By Dahlia LithwickPosted Wednesday, Jan. 30, 2008, at 7:11 PM ET
But Mukasey won't speculate about future water-boarding, either, claiming he will not be drawn into "imagining facts and circumstances that are not present and thereby telling our enemies exactly what they can expect in those eventualities." He also refuses to tell "people in the field ... what they have to refrain from or not refrain from in a situation that is not performing."
Just to be clear then, to the extent that there is any purpose to the law, i.e., to punish past bad acts and to alert people as to what types of conduct will be punished in the future, the attorney general has just obliterated that purpose. Unless someone were to actually be water-boarded before Mukasey's eyes at the witness table in the Hart Senate Building, America's lawyer cannot hazard an opinion as to its legality.
Joe Biden, D-Del., gets Mukasey to obfuscate even further. Mukasey explains to Biden that the legal test for torture—conduct that "shocks the conscience"—has less to do with shocking the conscience than the exigency of the situation. Under his test, torture that "shocks the conscience" can be "balanced against the information you might get that couldn't be used to save lives." That's not a legal rule. It's a judgment call. Biden calls him out on it: "You're the first person I've ever heard say what you just said ... I just never heard the issue of torture discussed in terms of the relative benefit that might be gained from engaging in the technique."
Russ Feingold, D-Wisc., pounds away at Mukasey's claim that he can't define water-boarding as torture without "tipping off our enemies about how we apply our laws." If that's so, wonders Feingold, "How could you ever prosecute such acts as crimes?" Mukasey replies that a subcontractor was once prosecuted for abusing a detainee. See? Problem solved.

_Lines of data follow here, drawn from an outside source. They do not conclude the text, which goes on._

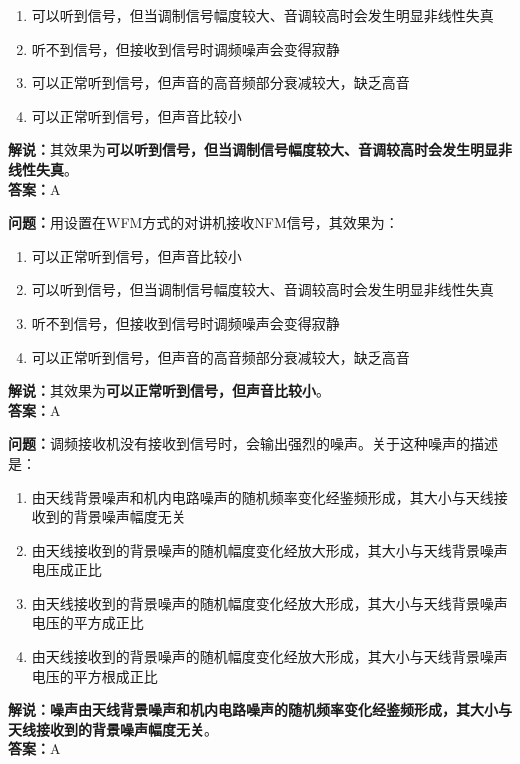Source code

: \begin{enumerate}[label=\Alph*), leftmargin=1cm]
	\item 可以听到信号，但当调制信号幅度较大、音调较高时会发生明显非线性失真
	\item 听不到信号，但接收到信号时调频噪声会变得寂静
	\item 可以正常听到信号，但声音的高音频部分衰减较大，缺乏高音
	\item 可以正常听到信号，但声音比较小
\end{enumerate}

\textbf{解说：}其效果为\textbf{可以听到信号，但当调制信号幅度较大、音调较高时会发生明显非线性失真}。\\\textbf{答案：}A%

\textbf{问题：}用设置在WFM方式的对讲机接收NFM信号，其效果为：

\begin{enumerate}[label=\Alph*), leftmargin=1cm]
	\item 可以正常听到信号，但声音比较小
	\item 可以听到信号，但当调制信号幅度较大、音调较高时会发生明显非线性失真
	\item 听不到信号，但接收到信号时调频噪声会变得寂静
	\item 可以正常听到信号，但声音的高音频部分衰减较大，缺乏高音
\end{enumerate}

\textbf{解说：}其效果为\textbf{可以正常听到信号，但声音比较小}。\\\textbf{答案：}A%


\textbf{问题：}调频接收机没有接收到信号时，会输出强烈的噪声。关于这种噪声的描述是：

\begin{enumerate}[label=\Alph*), leftmargin=1cm]
	\item 由天线背景噪声和机内电路噪声的随机频率变化经鉴频形成，其大小与天线接收到的背景噪声幅度无关
	\item 由天线接收到的背景噪声的随机幅度变化经放大形成，其大小与天线背景噪声电压成正比
	\item 由天线接收到的背景噪声的随机幅度变化经放大形成，其大小与天线背景噪声电压的平方成正比
	\item 由天线接收到的背景噪声的随机幅度变化经放大形成，其大小与天线背景噪声电压的平方根成正比
\end{enumerate}

\textbf{解说：噪声由天线背景噪声和机内电路噪声的随机频率变化经鉴频形成，其大小与天线接收到的背景噪声幅度无关}。\\\textbf{答案：}A%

Dick Durbin, D-Ill., gets off the best line of the day when—citing Mukasey's statement that "reasonable people can disagree" about the legality of water-boarding—he asks the attorney general to name some on the pro side.
And Sheldon Whitehouse, D-R.I., tries to get Mukasey to explain why the Justice Department is investigating the destruction of the CIA torture tapes, but not investigating the underlying torture itself.

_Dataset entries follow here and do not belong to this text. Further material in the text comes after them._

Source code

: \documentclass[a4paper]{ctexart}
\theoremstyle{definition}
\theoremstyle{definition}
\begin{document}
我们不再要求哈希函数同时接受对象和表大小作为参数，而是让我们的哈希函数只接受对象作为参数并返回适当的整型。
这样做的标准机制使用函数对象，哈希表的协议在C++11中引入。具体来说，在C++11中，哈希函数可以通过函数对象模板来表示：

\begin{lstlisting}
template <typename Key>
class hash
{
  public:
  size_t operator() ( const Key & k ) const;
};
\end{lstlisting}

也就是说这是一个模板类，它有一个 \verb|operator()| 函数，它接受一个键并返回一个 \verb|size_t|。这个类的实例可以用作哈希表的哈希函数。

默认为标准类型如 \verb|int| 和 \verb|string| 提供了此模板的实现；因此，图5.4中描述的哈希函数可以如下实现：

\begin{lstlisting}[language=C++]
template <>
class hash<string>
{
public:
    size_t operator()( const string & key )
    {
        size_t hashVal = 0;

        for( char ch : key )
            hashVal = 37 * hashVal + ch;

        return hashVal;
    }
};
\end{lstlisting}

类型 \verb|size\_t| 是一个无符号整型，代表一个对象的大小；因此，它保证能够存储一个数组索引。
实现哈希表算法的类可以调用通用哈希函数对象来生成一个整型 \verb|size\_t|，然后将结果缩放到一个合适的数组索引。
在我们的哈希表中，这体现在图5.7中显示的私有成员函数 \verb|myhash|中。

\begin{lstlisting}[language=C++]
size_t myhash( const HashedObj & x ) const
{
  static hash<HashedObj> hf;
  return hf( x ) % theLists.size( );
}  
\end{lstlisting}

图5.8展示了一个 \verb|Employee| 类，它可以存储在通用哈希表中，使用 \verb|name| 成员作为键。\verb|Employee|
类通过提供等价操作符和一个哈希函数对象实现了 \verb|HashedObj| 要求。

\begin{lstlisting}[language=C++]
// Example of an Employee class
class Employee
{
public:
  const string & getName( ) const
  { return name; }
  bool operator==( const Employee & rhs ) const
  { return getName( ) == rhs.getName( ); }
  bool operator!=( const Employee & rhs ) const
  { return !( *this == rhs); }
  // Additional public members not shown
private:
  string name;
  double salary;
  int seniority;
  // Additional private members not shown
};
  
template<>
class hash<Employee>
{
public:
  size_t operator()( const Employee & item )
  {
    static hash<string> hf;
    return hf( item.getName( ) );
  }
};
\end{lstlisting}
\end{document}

Mukasey's reply, "I don't start investigations out of curiosity," speaks for itself. When Whitehouse tries to get Mukasey to agree that they both know enough classified information to have a very concrete, nonspeculative legal discussion about whether what happened on those tapes is legal, Mukasey again insists that whether or not what happened on those tapes is legal is about which "certifications were given" and "who permissibly relied on it." Whitehouse calls this the "Nuremberg defense. ... I had authorization and therefore I'm immune from prosecution."
More and more frequently, we hear members of the Bush administration crying about the evils of "lawfare"—the notion that foreign policy gets decided in courts, and government actors are paralyzed by future legal liability and unable to act boldly to protect us. You'd think the answer would be to clarify for those government actors what the rules are, so they might conform their behavior to protect themselves. But in the new Bush/Mukasey construction, rules tip off the enemy, so it's better to make them up in secret as you go along.